------ SUPPLIED MATERIAL

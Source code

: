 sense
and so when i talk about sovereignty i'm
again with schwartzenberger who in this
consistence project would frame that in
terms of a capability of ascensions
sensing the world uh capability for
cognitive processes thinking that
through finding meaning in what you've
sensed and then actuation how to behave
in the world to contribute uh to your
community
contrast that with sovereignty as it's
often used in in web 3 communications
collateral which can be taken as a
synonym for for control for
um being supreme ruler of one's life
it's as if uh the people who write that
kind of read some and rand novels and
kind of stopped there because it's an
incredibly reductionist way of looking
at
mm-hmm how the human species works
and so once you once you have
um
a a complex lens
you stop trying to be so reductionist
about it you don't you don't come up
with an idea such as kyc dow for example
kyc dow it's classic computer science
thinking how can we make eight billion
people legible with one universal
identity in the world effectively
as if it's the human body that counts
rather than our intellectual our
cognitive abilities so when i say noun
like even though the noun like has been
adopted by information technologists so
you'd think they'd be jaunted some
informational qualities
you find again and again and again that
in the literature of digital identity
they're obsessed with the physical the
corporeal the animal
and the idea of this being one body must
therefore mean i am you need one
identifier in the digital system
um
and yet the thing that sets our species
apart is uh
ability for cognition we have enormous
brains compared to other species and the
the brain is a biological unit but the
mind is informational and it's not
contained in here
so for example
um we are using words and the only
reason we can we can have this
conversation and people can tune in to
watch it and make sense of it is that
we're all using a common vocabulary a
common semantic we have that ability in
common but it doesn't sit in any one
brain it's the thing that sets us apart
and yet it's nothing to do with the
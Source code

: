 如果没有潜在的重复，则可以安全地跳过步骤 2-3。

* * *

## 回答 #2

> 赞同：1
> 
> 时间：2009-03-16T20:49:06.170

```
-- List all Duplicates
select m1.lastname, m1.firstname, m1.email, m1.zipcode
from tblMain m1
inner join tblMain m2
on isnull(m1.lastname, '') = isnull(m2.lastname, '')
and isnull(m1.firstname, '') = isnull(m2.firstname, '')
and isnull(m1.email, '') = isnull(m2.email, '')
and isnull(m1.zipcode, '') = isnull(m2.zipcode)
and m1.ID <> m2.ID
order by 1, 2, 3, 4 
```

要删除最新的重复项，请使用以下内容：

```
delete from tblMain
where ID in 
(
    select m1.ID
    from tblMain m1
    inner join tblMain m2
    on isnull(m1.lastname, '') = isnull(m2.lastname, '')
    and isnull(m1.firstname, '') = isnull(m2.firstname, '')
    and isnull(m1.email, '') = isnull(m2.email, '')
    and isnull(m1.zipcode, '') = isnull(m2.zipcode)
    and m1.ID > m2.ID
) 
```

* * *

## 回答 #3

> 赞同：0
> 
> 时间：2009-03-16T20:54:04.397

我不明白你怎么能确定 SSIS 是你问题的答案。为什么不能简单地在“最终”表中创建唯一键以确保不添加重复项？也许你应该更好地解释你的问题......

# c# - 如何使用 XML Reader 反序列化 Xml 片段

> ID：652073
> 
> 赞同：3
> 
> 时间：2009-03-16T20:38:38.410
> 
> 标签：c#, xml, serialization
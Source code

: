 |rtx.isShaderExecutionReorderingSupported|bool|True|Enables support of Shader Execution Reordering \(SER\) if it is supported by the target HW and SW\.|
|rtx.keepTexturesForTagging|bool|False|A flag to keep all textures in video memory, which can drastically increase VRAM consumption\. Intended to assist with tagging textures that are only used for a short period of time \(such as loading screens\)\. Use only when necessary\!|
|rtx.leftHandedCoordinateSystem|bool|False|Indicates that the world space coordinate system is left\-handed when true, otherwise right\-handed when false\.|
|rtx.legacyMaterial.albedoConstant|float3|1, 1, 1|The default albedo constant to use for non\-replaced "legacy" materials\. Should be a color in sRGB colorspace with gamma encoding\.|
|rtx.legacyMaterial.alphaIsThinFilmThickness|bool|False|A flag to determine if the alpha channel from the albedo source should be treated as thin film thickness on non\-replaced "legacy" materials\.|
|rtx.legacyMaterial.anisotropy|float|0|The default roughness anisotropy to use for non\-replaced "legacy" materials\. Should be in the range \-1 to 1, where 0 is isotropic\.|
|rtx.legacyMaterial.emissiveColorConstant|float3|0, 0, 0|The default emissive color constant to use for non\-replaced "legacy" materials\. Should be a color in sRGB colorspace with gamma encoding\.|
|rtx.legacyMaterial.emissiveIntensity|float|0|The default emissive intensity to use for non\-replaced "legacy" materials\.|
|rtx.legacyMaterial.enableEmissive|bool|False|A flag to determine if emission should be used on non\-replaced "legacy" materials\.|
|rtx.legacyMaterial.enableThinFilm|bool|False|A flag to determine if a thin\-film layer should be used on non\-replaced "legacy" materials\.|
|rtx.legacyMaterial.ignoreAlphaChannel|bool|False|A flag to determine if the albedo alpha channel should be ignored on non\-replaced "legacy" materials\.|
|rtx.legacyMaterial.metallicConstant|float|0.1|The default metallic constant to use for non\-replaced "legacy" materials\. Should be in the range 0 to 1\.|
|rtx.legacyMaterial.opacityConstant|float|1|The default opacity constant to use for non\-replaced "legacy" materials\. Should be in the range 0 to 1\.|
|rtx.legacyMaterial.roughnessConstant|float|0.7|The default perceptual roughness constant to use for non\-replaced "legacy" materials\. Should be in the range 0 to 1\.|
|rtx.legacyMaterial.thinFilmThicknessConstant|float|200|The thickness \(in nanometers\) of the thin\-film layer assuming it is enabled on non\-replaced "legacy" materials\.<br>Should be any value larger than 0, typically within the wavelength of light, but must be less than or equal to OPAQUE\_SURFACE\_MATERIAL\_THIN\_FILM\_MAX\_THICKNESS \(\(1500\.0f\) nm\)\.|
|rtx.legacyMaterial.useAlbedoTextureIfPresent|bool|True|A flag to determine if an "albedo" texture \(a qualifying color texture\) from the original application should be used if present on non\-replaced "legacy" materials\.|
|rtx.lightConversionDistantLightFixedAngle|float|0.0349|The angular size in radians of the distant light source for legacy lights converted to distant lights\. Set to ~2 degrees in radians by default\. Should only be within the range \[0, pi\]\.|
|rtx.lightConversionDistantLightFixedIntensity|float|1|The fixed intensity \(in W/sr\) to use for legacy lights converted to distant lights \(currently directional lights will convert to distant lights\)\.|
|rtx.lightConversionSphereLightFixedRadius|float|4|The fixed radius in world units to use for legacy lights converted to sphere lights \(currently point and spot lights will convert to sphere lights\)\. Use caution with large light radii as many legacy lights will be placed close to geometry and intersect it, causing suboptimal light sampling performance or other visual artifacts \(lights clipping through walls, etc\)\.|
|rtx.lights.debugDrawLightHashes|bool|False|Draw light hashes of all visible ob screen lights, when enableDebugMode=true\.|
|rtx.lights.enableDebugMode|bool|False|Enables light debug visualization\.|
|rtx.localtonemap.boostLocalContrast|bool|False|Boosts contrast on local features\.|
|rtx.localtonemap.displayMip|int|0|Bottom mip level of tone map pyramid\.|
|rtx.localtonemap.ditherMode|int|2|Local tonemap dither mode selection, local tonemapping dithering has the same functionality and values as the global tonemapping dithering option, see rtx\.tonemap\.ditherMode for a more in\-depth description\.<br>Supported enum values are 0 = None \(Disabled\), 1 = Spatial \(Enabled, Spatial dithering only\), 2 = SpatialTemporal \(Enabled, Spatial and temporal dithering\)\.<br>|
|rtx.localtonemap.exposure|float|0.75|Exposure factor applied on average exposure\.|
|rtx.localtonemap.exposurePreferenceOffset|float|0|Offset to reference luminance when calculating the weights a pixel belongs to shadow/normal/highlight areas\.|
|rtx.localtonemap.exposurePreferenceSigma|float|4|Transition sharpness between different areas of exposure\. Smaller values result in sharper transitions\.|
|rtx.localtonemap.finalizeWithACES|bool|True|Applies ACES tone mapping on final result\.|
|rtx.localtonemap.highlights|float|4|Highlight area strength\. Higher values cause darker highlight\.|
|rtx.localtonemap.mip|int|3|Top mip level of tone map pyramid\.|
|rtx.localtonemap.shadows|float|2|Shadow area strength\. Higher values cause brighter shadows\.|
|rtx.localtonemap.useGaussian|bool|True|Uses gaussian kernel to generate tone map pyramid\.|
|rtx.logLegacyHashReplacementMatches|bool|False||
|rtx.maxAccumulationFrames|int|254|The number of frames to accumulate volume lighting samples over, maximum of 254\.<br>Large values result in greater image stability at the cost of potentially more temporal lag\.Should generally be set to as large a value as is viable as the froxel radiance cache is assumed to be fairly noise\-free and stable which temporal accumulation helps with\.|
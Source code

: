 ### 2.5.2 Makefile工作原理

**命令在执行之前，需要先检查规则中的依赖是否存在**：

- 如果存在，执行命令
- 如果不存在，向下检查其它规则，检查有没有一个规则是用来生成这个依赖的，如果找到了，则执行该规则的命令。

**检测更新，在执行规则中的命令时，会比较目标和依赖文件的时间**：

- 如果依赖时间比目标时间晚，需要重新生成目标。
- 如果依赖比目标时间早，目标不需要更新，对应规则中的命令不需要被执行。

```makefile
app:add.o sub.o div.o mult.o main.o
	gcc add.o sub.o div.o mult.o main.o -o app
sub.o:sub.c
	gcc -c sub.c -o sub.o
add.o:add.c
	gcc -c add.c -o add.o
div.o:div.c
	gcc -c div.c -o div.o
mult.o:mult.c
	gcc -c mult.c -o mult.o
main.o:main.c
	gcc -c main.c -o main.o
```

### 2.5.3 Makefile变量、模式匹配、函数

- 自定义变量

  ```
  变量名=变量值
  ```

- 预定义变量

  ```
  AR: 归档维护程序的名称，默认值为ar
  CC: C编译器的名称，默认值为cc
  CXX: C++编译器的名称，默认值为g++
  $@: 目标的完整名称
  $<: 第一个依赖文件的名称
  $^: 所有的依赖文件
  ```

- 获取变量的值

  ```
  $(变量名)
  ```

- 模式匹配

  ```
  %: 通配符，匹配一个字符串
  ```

------------

§ **ASSIGNMENT**: Give back exactly the lines from the beginning of the records through the line containing "with an idea such as kyc dow for example", and only those.

§ **ANSWER SPACE**:
Source code

: sense
and so when i talk about sovereignty i'm
again with schwartzenberger who in this
consistence project would frame that in
terms of a capability of ascensions
sensing the world uh capability for
cognitive processes thinking that
through finding meaning in what you've
sensed and then actuation how to behave
in the world to contribute uh to your
community
contrast that with sovereignty as it's
often used in in web 3 communications
collateral which can be taken as a
synonym for for control for
um being supreme ruler of one's life
it's as if uh the people who write that
kind of read some and rand novels and
kind of stopped there because it's an
incredibly reductionist way of looking
at
mm-hmm how the human species works
and so once you once you have
um
a a complex lens
you stop trying to be so reductionist
about it you don't you don't come up
with an idea such as kyc dow for example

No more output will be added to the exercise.